Metabolic fiber types of snake transversus abdominis muscle

Autor: R. S. Wilkinson, P. M. Nemeth
Rok vydání: 1989
Předmět:
Zdroj: American Journal of Physiology-Cell Physiology. 256:C1176-C1183
ISSN: 1522-1563
0363-6143
DOI: 10.1152/ajpcell.1989.256.6.c1176
Popis: Fibers of the garter snake transversus abdominis muscle fall into three classes according to contraction speed: faster and slower twitch and tonic. To determine the relationship between these physiologically determined classes and established mammalian fiber types, individual fibers were assayed for key enzymes representing the major energy-generating pathways in vertebrate muscle. Five such enzymes were examined: lactate dehydrogenase, malate dehydrogenase, adenylokinase, fumarate hydratase, and beta-hydroxyacyl-CoA dehydrogenase. The muscle contained three principal metabolic fiber types. Fast-contracting twitch fibers had low-oxidative but high-glycolytic capacity and therefore resembled mammalian-type fast-twitch glycolytic (FG) fibers.
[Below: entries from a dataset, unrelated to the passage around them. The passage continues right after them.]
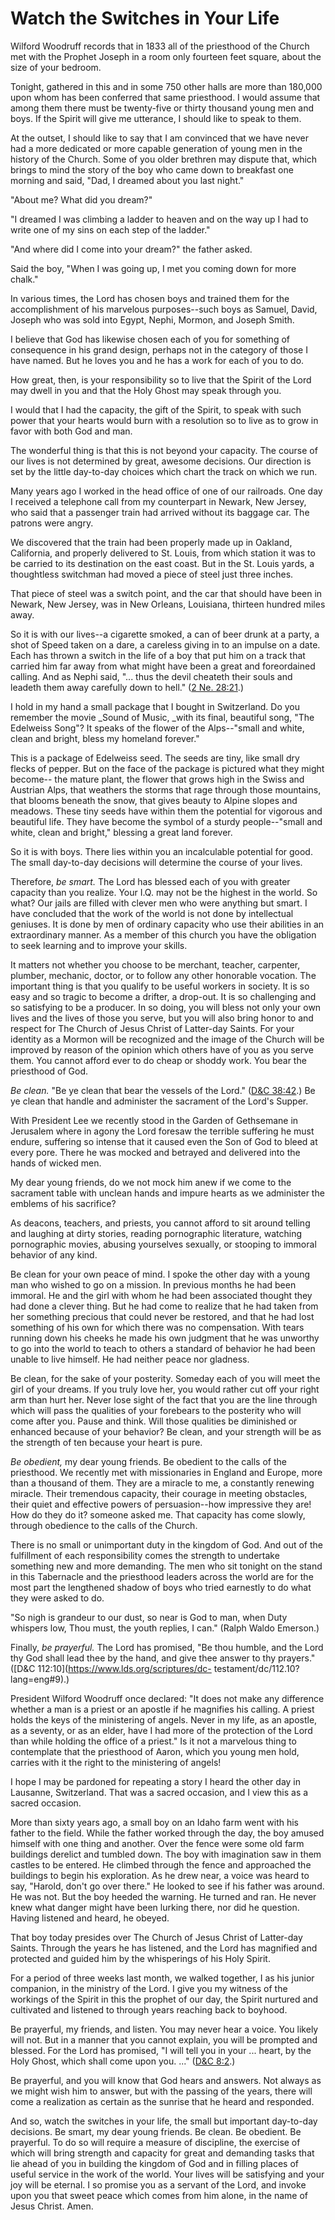 # Watch the Switches in Your Life

Wilford Woodruff records that in 1833 all of the priesthood of the Church met
with the Prophet Joseph in a room only fourteen feet square, about the size of
your bedroom.

Tonight, gathered in this and in some 750 other halls are more than 180,000
upon whom has been conferred that same priesthood. I would assume that among
them there must be twenty-five or thirty thousand young men and boys. If the
Spirit will give me utterance, I should like to speak to them.

At the outset, I should like to say that I am convinced that we have never had
a more dedicated or more capable generation of young men in the history of the
Church. Some of you older brethren may dispute that, which brings to mind the
story of the boy who came down to breakfast one morning and said, "Dad, I
dreamed about you last night."

"About me? What did you dream?"

"I dreamed I was climbing a ladder to heaven and on the way up I had to write
one of my sins on each step of the ladder."

"And where did I come into your dream?" the father asked.

Said the boy, "When I was going up, I met you coming down for more chalk."

In various times, the Lord has chosen boys and trained them for the
accomplishment of his marvelous purposes--such boys as Samuel, David, Joseph
who was sold into Egypt, Nephi, Mormon, and Joseph Smith.

I believe that God has likewise chosen each of you for something of
consequence in his grand design, perhaps not in the category of those I have
named. But he loves you and he has a work for each of you to do.

How great, then, is your responsibility so to live that the Spirit of the Lord
may dwell in you and that the Holy Ghost may speak through you.

I would that I had the capacity, the gift of the Spirit, to speak with such
power that your hearts would burn with a resolution so to live as to grow in
favor with both God and man.

The wonderful thing is that this is not beyond your capacity. The course of
our lives is not determined by great, awesome decisions. Our direction is set
by the little day-to-day choices which chart the track on which we run.

Many years ago I worked in the head office of one of our railroads. One day I
received a telephone call from my counterpart in Newark, New Jersey, who said
that a passenger train had arrived without its baggage car. The patrons were
angry.

We discovered that the train had been properly made up in Oakland, California,
and properly delivered to St. Louis, from which station it was to be carried
to its destination on the east coast. But in the St. Louis yards, a
thoughtless switchman had moved a piece of steel just three inches.

That piece of steel was a switch point, and the car that should have been in
Newark, New Jersey, was in New Orleans, Louisiana, thirteen hundred miles
away.

So it is with our lives--a cigarette smoked, a can of beer drunk at a party, a
shot of Speed taken on a dare, a careless giving in to an impulse on a date.
Each has thrown a switch in the life of a boy that put him on a track that
carried him far away from what might have been a great and foreordained
calling. And as Nephi said, "... thus the devil cheateth their souls and leadeth
them away carefully down to hell." ([2 Ne.
28:21](https://www.lds.org/scriptures/bofm/2-ne/28.21?lang=eng#20).)

I hold in my hand a small package that I bought in Switzerland. Do you
remember the movie _Sound of Music, _with its final, beautiful song, "The
Edelweiss Song"? It speaks of the flower of the Alps--"small and white, clean
and bright, bless my homeland forever."

This is a package of Edelweiss seed. The seeds are tiny, like small dry flecks
of pepper. But on the face of the package is pictured what they might become--
the mature plant, the flower that grows high in the Swiss and Austrian Alps,
that weathers the storms that rage through those mountains, that blooms
beneath the snow, that gives beauty to Alpine slopes and meadows. These tiny
seeds have within them the potential for vigorous and beautiful life. They
have become the symbol of a sturdy people--"small and white, clean and
bright," blessing a great land forever.

So it is with boys. There lies within you an incalculable potential for good.
The small day-to-day decisions will determine the course of your lives.

Therefore, _be smart._ The Lord has blessed each of you with greater capacity
than you realize. Your I.Q. may not be the highest in the world. So what? Our
jails are filled with clever men who were anything but smart. I have concluded
that the work of the world is not done by intellectual geniuses. It is done by
men of ordinary capacity who use their abilities in an extraordinary manner.
As a member of this church you have the obligation to seek learning and to
improve your skills.

It matters not whether you choose to be merchant, teacher, carpenter, plumber,
mechanic, doctor, or to follow any other honorable vocation. The important
thing is that you qualify to be useful workers in society. It is so easy and
so tragic to become a drifter, a drop-out. It is so challenging and so
satisfying to be a producer. In so doing, you will bless not only your own
lives and the lives of those you serve, but you will also bring honor to and
respect for The Church of Jesus Christ of Latter-day Saints. For your identity
as a Mormon will be recognized and the image of the Church will be improved by
reason of the opinion which others have of you as you serve them. You cannot
afford ever to do cheap or shoddy work. You bear the priesthood of God.

_Be clean._ "Be ye clean that bear the vessels of the Lord." ([D&amp;C
38:42](https://www.lds.org/scriptures/dc-testament/dc/38.42?lang=eng#41).) Be
ye clean that handle and administer the sacrament of the Lord's Supper.

With President Lee we recently stood in the Garden of Gethsemane in Jerusalem
where in agony the Lord foresaw the terrible suffering he must endure,
suffering so intense that it caused even the Son of God to bleed at every
pore. There he was mocked and betrayed and delivered into the hands of wicked
men.

My dear young friends, do we not mock him anew if we come to the sacrament
table with unclean hands and impure hearts as we administer the emblems of his
sacrifice?

As deacons, teachers, and priests, you cannot afford to sit around telling and
laughing at dirty stories, reading pornographic literature, watching
pornographic movies, abusing yourselves sexually, or stooping to immoral
behavior of any kind.

Be clean for your own peace of mind. I spoke the other day with a young man
who wished to go on a mission. In previous months he had been immoral. He and
the girl with whom he had been associated thought they had done a clever
thing. But he had come to realize that he had taken from her something
precious that could never be restored, and that he had lost something of his
own for which there was no compensation. With tears running down his cheeks he
made his own judgment that he was unworthy to go into the world to teach to
others a standard of behavior he had been unable to live himself. He had
neither peace nor gladness.

Be clean, for the sake of your posterity. Someday each of you will meet the
girl of your dreams. If you truly love her, you would rather cut off your
right arm than hurt her. Never lose sight of the fact that you are the line
through which will pass the qualities of your forebears to the posterity who
will come after you. Pause and think. Will those qualities be diminished or
enhanced because of your behavior? Be clean, and your strength will be as the
strength of ten because your heart is pure.

_Be obedient,_ my dear young friends. Be obedient to the calls of the
priesthood. We recently met with missionaries in England and Europe, more than
a thousand of them. They are a miracle to me, a constantly renewing miracle.
Their tremendous capacity, their courage in meeting obstacles, their quiet and
effective powers of persuasion--how impressive they are! How do they do it?
someone asked me. That capacity has come slowly, through obedience to the
calls of the Church.

There is no small or unimportant duty in the kingdom of God. And out of the
fulfillment of each responsibility comes the strength to undertake something
new and more demanding. The men who sit tonight on the stand in this
Tabernacle and the priesthood leaders across the world are for the most part
the lengthened shadow of boys who tried earnestly to do what they were asked
to do.

"So nigh is grandeur to our dust, so near is God to man, when Duty whispers
low, Thou must, the youth replies, I can." (Ralph Waldo Emerson.)

Finally, _be prayerful._ The Lord has promised, "Be thou humble, and the Lord
thy God shall lead thee by the hand, and give thee answer to thy prayers."
([D&amp;C 112:10](https://www.lds.org/scriptures/dc-
testament/dc/112.10?lang=eng#9).)

President Wilford Woodruff once declared: "It does not make any difference
whether a man is a priest or an apostle if he magnifies his calling. A priest
holds the keys of the ministering of angels. Never in my life, as an apostle,
as a seventy, or as an elder, have I had more of the protection of the Lord
than while holding the office of a priest." Is it not a marvelous thing to
contemplate that the priesthood of Aaron, which you young men hold, carries
with it the right to the ministering of angels!

I hope I may be pardoned for repeating a story I heard the other day in
Lausanne, Switzerland. That was a sacred occasion, and I view this as a sacred
occasion.

More than sixty years ago, a small boy on an Idaho farm went with his father
to the field. While the father worked through the day, the boy amused himself
with one thing and another. Over the fence were some old farm buildings
derelict and tumbled down. The boy with imagination saw in them castles to be
entered. He climbed through the fence and approached the buildings to begin
his exploration. As he drew near, a voice was heard to say, "Harold, don't go
over there." He looked to see if his father was around. He was not. But the
boy heeded the warning. He turned and ran. He never knew what danger might
have been lurking there, nor did he question. Having listened and heard, he
obeyed.

That boy today presides over The Church of Jesus Christ of Latter-day Saints.
Through the years he has listened, and the Lord has magnified and protected
and guided him by the whisperings of his Holy Spirit.

For a period of three weeks last month, we walked together, I as his junior
companion, in the ministry of the Lord. I give you my witness of the workings
of the Spirit in this the prophet of our day, the Spirit nurtured and
cultivated and listened to through years reaching back to boyhood.

Be prayerful, my friends, and listen. You may never hear a voice. You likely
will not. But in a manner that you cannot explain, you will be prompted and
blessed. For the Lord has promised, "I will tell you in your ... heart, by the
Holy Ghost, which shall come upon you. ..." ([D&amp;C
8:2](https://www.lds.org/scriptures/dc-testament/dc/8.2?lang=eng#1).)

Be prayerful, and you will know that God hears and answers. Not always as we
might wish him to answer, but with the passing of the years, there will come a
realization as certain as the sunrise that he heard and responded.

And so, watch the switches in your life, the small but important day-to-day
decisions. Be smart, my dear young friends. Be clean. Be obedient. Be
prayerful. To do so will require a measure of discipline, the exercise of
which will bring strength and capacity for great and demanding tasks that lie
ahead of you in building the kingdom of God and in filling places of useful
service in the work of the world. Your lives will be satisfying and your joy
will be eternal. I so promise you as a servant of the Lord, and invoke upon
you that sweet peace which comes from him alone, in the name of Jesus Christ.
Amen.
Slower twitch fibers were high oxidative-high glycolytic, similar to mammalian-type fast-twitch, oxidative, glycolytic (FOG) fibers. Tonic fibers were high oxidative-low glycolytic; this metabolic profile is characteristic of type slow-twitch oxidative (SO) fibers in mammals. Activity of the enzyme adenylokinase, which in mammals correlates with contraction speed and myosin adenosine triphosphatase (ATPase) activity, separated these reptilian fibers into three groups that are similar but not identical to those delineated by oxidative and glycolytic enzymes. Adenylokinase and beta-hydroxyacyl-CoA dehydrogenase showed the widest range of activities in snake muscle and, therefore, the greatest ability to discriminate fiber types.